Alerts are derived from cross-node analysis of all collected reports. Each alert has a severity level and identifies the affected subsystem and node.

Alert Severities

Severity Examples
critical SSH collection failed (node unreachable), no RQLite leader, split brain, RQLite unresponsive, WireGuard interface down, WG peer never handshaked, OOM kills, service failed, UFW inactive
warning Strong read failed, memory > 90%, disk > 85%, stale WG handshake (> 3min), Raft term inconsistency, applied index lag > 100, restart loop detected, TLS cert < 14 days, DNS down, namespace gateway down, Anyone not bootstrapped, clock skew > 5s, binary version mismatch, internet unreachable, high TCP retransmission
info Zombie processes, orphan orama processes, swap usage > 30%

Cross-Node Checks

These checks compare data across all nodes:

  • RQLite Leader: Exactly one leader exists (no split brain)
  • Leader Agreement: All nodes agree on the same leader address
  • Raft Term Consistency: Term values within 1 of each other
  • Applied Index Lag: Followers within 100 entries of the leader
  • WireGuard Peer Symmetry: Each node has N-1 peers
  • Clock Skew: Node clocks within 5 seconds of each other
  • Binary Version: All nodes running the same version

Per-Node Checks

  • RQLite: Responsive, ready, strong read
  • WireGuard: Interface up, handshake freshness
  • System: Memory, disk, load, OOM kills, swap
  • Services: Systemd state, restart loops
  • DNS: CoreDNS/Caddy up, TLS cert expiry, SOA resolution
  • Anyone: Bootstrap progress
  • Processes: Zombies, orphans, panics in logs
  • Namespaces: Gateway and RQLite per namespace
  • Network: UFW, internet reachability, TCP retransmission

Monitor vs Inspector

Both tools check cluster health, but they serve different purposes:

orama monitor orama inspect
Data source orama node report --json (single SSH call per node) 15+ SSH commands per node per subsystem
Speed ~3-5s for full cluster ~4-10s for full cluster
Output TUI, tables, JSON Tables, JSON
Focus Real-time monitoring, alert detection Deep diagnostic checks with pass/fail/warn
AI support report subcommand for LLM input --ai flag for inline analysis
Use case "Is anything wrong right now?" "What exactly is wrong and why?"

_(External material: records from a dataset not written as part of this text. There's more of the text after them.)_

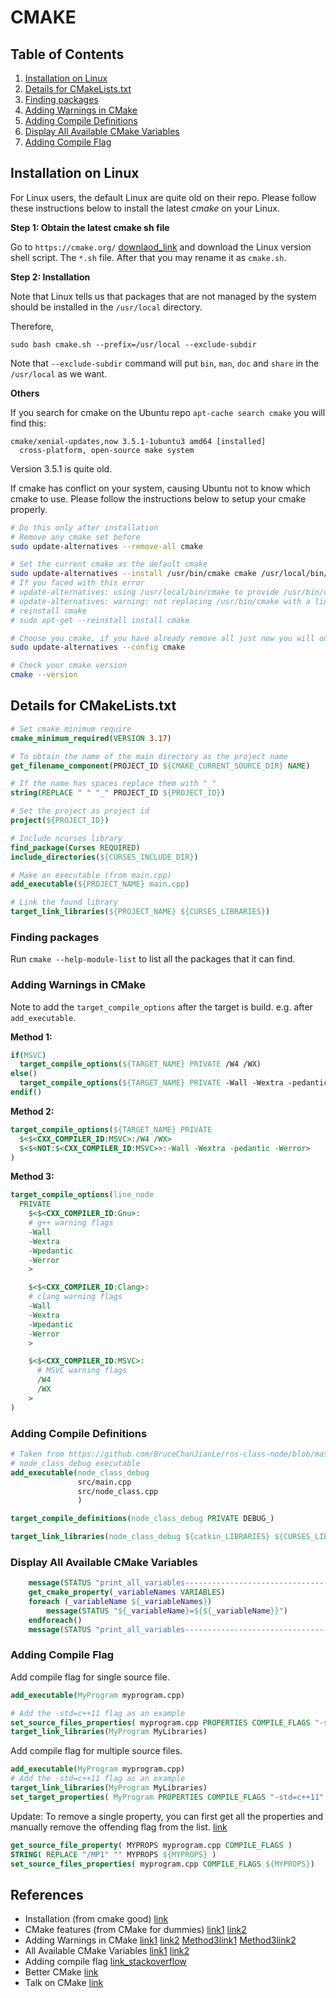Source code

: # CMAKE

## Table of Contents
1. [Installation on Linux](#Installation-on-Linux)
1. [Details for CMakeLists.txt](#Details-for-CMakeLists-txt)
1. [Finding packages](#Finding-packages)
1. [Adding Warnings in CMake](#Adding-Warnings-in-CMake)
1. [Adding Compile Definitions](#Adding-Compile-Definitions)
1. [Display All Available CMake Variables](#Display-All-Available-CMake-Variables)
1. [Adding Compile Flag](#Adding-Compile-Flag)

## Installation on Linux

For Linux users, the default Linux are quite old on their repo. Please follow these instructions below to install the latest _cmake_ on your Linux.

**Step 1: Obtain the latest cmake sh file**

Go to `https://cmake.org/` [downlaod_link](https://cmake.org/download/) and download the Linux version shell script. The `*.sh` file. After that you may rename it as `cmake.sh`.

**Step 2: Installation**

Note that Linux tells us that packages that are not managed by the system should be installed in the `/usr/local` directory.

Therefore,

`sudo bash cmake.sh --prefix=/usr/local --exclude-subdir`

Note that `--exclude-subdir` command will put `bin`, `man`, `doc` and `share` in the `/usr/local` as we want.

**Others**

If you search for cmake on the Ubuntu repo `apt-cache search cmake` you will find this:

```
cmake/xenial-updates,now 3.5.1-1ubuntu3 amd64 [installed]
  cross-platform, open-source make system
```
Version 3.5.1 is quite old.

If cmake has conflict on your system, causing Ubuntu not to know which cmake to use. Please follow the instructions below to setup your cmake properly.

```bash
# Do this only after installation
# Remove any cmake set before
sudo update-alternatives --remove-all cmake

# Set the current cmake as the default cmake
sudo update-alternatives --install /usr/bin/cmake cmake /usr/local/bin/cmake 80
# If you faced with this error
# update-alternatives: using /usr/local/bin/cmake to provide /usr/bin/cmake (cmake) in auto mode
# update-alternatives: warning: not replacing /usr/bin/cmake with a link
# reinstall cmake
# sudo apt-get --reinstall install cmake

# Choose you cmake, if you have already remove all just now you will only have one cmake
sudo update-alternatives --config cmake

# Check your cmake version
cmake --version
```

## Details for CMakeLists.txt
```cmake
# Set cmake minimum require
cmake_minimum_required(VERSION 3.17)

# To obtain the name of the main directory as the project name
get_filename_component(PROJECT_ID ${CMAKE_CURRENT_SOURCE_DIR} NAME)

# If the name has spaces replace them with "_"
string(REPLACE " " "_" PROJECT_ID ${PROJECT_ID})

# Set the project as project id
project(${PROJECT_ID})

# Include ncurses library
find_package(Curses REQUIRED)
include_directories(${CURSES_INCLUDE_DIR})

# Make an executable (from main.cpp)
add_executable(${PROJECT_NAME} main.cpp)

# Link the found library
target_link_libraries(${PROJECT_NAME} ${CURSES_LIBRARIES})
```

### Finding packages

Run `cmake --help-module-list` to list all the packages that it can find.

### Adding Warnings in CMake

Note to add the `target_compile_options` after the target is build. e.g. after `add_executable`.   

**Method 1:**  
```cmake
if(MSVC)
  target_compile_options(${TARGET_NAME} PRIVATE /W4 /WX)
else()
  target_compile_options(${TARGET_NAME} PRIVATE -Wall -Wextra -pedantic -Werror)
endif()
```

**Method 2:**  
```cmake
target_compile_options(${TARGET_NAME} PRIVATE
  $<$<CXX_COMPILER_ID:MSVC>:/W4 /WX>
  $<$<NOT:$<CXX_COMPILER_ID:MSVC>>:-Wall -Wextra -pedantic -Werror>
)
```

**Method 3:**
```cmake
target_compile_options(line_node
  PRIVATE
    $<$<CXX_COMPILER_ID:Gnu>:
    # g++ warning flags
    -Wall
    -Wextra
    -Wpedantic
    -Werror
    >

    $<$<CXX_COMPILER_ID:Clang>:
    # clang warning flags
    -Wall
    -Wextra
    -Wpedantic
    -Werror
    >

    $<$<CXX_COMPILER_ID:MSVC>:
      # MSVC warning flags
      /W4
      /WX
    >
)
```

### Adding Compile Definitions

```cmake
# Taken from https://github.com/BruceChanJianLe/ros-class-node/blob/master/CMakeLists.txt
# node_class_debug executable
add_executable(node_class_debug
               src/main.cpp
               src/node_class.cpp
               )

target_compile_definitions(node_class_debug PRIVATE DEBUG_)

target_link_libraries(node_class_debug ${catkin_LIBRARIES} ${CURSES_LIBRARIES})
```

### Display All Available CMake Variables

```cmake
    message(STATUS "print_all_variables------------------------------------------{")
    get_cmake_property(_variableNames VARIABLES)
    foreach (_variableName ${_variableNames})
        message(STATUS "${_variableName}=${${_variableName}}")
    endforeach()
    message(STATUS "print_all_variables------------------------------------------}")
```


### Adding Compile Flag

Add compile flag for single source file.
```cmake
add_executable(MyProgram myprogram.cpp)

# Add the -std=c++11 flag as an example
set_source_files_properties( myprogram.cpp PROPERTIES COMPILE_FLAGS "-std=c++11" )
target_link_libraries(MyProgram MyLibraries)
```

Add compile flag for multiple source files.
```cmake
add_executable(MyProgram myprogram.cpp)
# Add the -std=c++11 flag as an example
target_link_libraries(MyProgram MyLibraries)
set_target_properties( MyProgram PROPERTIES COMPILE_FLAGS "-std=c++11" )
```

Update: To remove a single property, you can first get all the properties and manually remove the offending flag from the list. [link](https://cmake.org/cmake/help/v2.8.12/cmake.html#command%3aget_source_file_property)
```cmake
get_source_file_property( MYPROPS myprogram.cpp COMPILE_FLAGS )
STRING( REPLACE "/MP1" "" MYPROPS ${MYPROPS} )
set_source_files_properties( myprogram.cpp COMPILE_FLAGS ${MYPROPS})
```

## References
 - Installation (from cmake good) [link](https://www.youtube.com/watch?v=_yFPO1ofyF0&list=PLK6MXr8gasrGmIiSuVQXpfFuE1uPT615s)
 - CMake features (from CMake for dummies) [link1](https://cmake.org/cmake/help/v3.1/prop_gbl/CMAKE_CXX_KNOWN_FEATURES.html#prop_gbl:CMAKE_CXX_KNOWN_FEATURES) [link2](https://www.youtube.com/watch?v=7W4Q-XLnMaA)  
 - Adding Warnings in CMake [link1](https://cmake.org/cmake/help/latest/command/add_compile_options.html) [link2](https://stackoverflow.com/questions/2368811/how-to-set-warning-level-in-cmake/3818084) [Method3link1](https://github.com/ricab/scope_guard/issues/4) [Method3link2](https://gitlab.kitware.com/cmake/cmake/-/issues/19084) 
 - All Available CMake Variables [link1](https://stackoverflow.com/questions/9298278/cmake-print-out-all-accessible-variables-in-a-script/9328525#9328525) [link2](https://stackoverflow.com/questions/31343813/displaying-cmake-variables)
 - Adding compile flag [link_stackoverflow](https://stackoverflow.com/questions/24238937/how-to-change-a-compiler-flag-for-just-one-executable-in-cmake)
 - Better CMake [link](https://www.youtube.com/playlist?list=PL8i3OhJb4FNV10aIZ8oF0AA46HgA2ed8g)
 - Talk on CMake [link](https://www.youtube.com/watch?v=bsXLMQ6WgIk&ab_channel=CppNow)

Use monitor for day-to-day health checks and the interactive TUI. Use inspect for deep diagnostics when something is already known to be broken.

Configuration

Uses the same scripts/remote-nodes.conf as the inspector. See INSPECTOR.md for format details.

Prerequisites

Nodes must have the orama CLI installed (via orama node install or upload-source.sh). The monitor runs sudo orama node report --json over SSH, so the binary must be at /usr/local/bin/orama on each node.